» Problem requirements
Word for word, write the records out again, but omit each picture.

*** Opening Exercise material ***

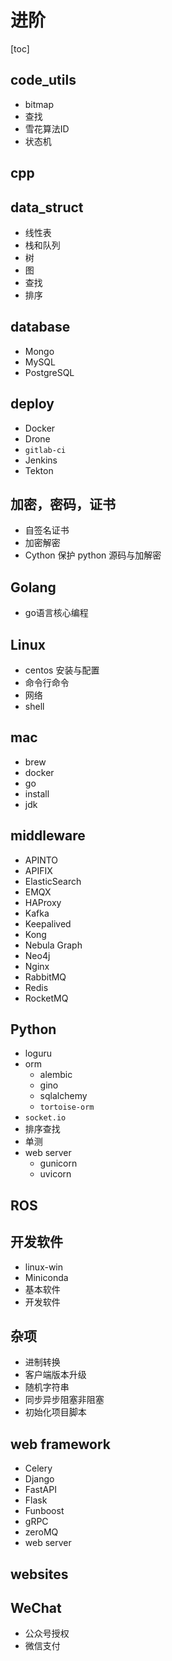 # 进阶

[toc]

## code_utils

- bitmap
- 查找
- 雪花算法ID
- 状态机

## cpp

## data_struct

- 线性表
- 栈和队列
- 树
- 图
- 查找
- 排序

## database

- Mongo
- MySQL
- PostgreSQL

## deploy

- Docker
- Drone
- `gitlab-ci`
- Jenkins
- Tekton

## 加密，密码，证书

- 自签名证书
- 加密解密
- Cython 保护 python 源码与加解密

## Golang

- go语言核心编程

## Linux

- centos 安装与配置
- 命令行命令
- 网络
- shell

## mac

- brew
- docker
- go
- install
- jdk

## middleware

- APINTO
- APIFIX
- ElasticSearch
- EMQX
- HAProxy
- Kafka
- Keepalived
- Kong
- Nebula Graph
- Neo4j
- Nginx
- RabbitMQ
- Redis
- RocketMQ

## Python

- loguru
- orm
  - alembic
  - gino
  - sqlalchemy
  - `tortoise-orm`
- `socket.io`
- 排序查找
- 单测
- web server
  - gunicorn
  - uvicorn

## ROS

## 开发软件

- linux-win
- Miniconda
- 基本软件
- 开发软件

## 杂项

- 进制转换
- 客户端版本升级
- 随机字符串
- 同步异步阻塞非阻塞
- 初始化项目脚本

## web framework

- Celery
- Django
- FastAPI
- Flask
- Funboost
- gRPC
- zeroMQ
- web server

## websites

## WeChat

- 公众号授权
- 微信支付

*** Closing Exercise material ***

» Task result
 # 进阶

[toc]

## code_utils

- bitmap
- 查找
- 雪花算法ID
- 状态机

## cpp

## data_struct

- 线性表
- 栈和队列
- 树
- 图
- 查找
- 排序

## database

- Mongo
- MySQL
- PostgreSQL

## deploy

- Docker
- Drone
- `gitlab-ci`
- Jenkins
- Tekton

## 加密，密码，证书

- 自签名证书
- 加密解密
- Cython 保护 python 源码与加解密

## Golang

- go语言核心编程

## Linux

- centos 安装与配置
- 命令行命令
- 网络
- shell

## mac

- brew
- docker
- go
- install
- jdk

## middleware

- APINTO
- APIFIX
- ElasticSearch
- EMQX
- HAProxy
- Kafka
- Keepalived
- Kong
- Nebula Graph
- Neo4j
- Nginx
- RabbitMQ
- Redis
- RocketMQ

## Python

- loguru
- orm
  - alembic
  - gino
  - sqlalchemy
  - `tortoise-orm`
- `socket.io`
- 排序查找
- 单测
- web server
  - gunicorn
  - uvicorn

## ROS

## 开发软件

- linux-win
- Miniconda
- 基本软件
- 开发软件

## 杂项

- 进制转换
- 客户端版本升级
- 随机字符串
- 同步异步阻塞非阻塞
- 初始化项目脚本

## web framework

- Celery
- Django
- FastAPI
- Flask
- Funboost
- gRPC
- zeroMQ
- web server

## websites

## WeChat

- 公众号授权
- 微信支付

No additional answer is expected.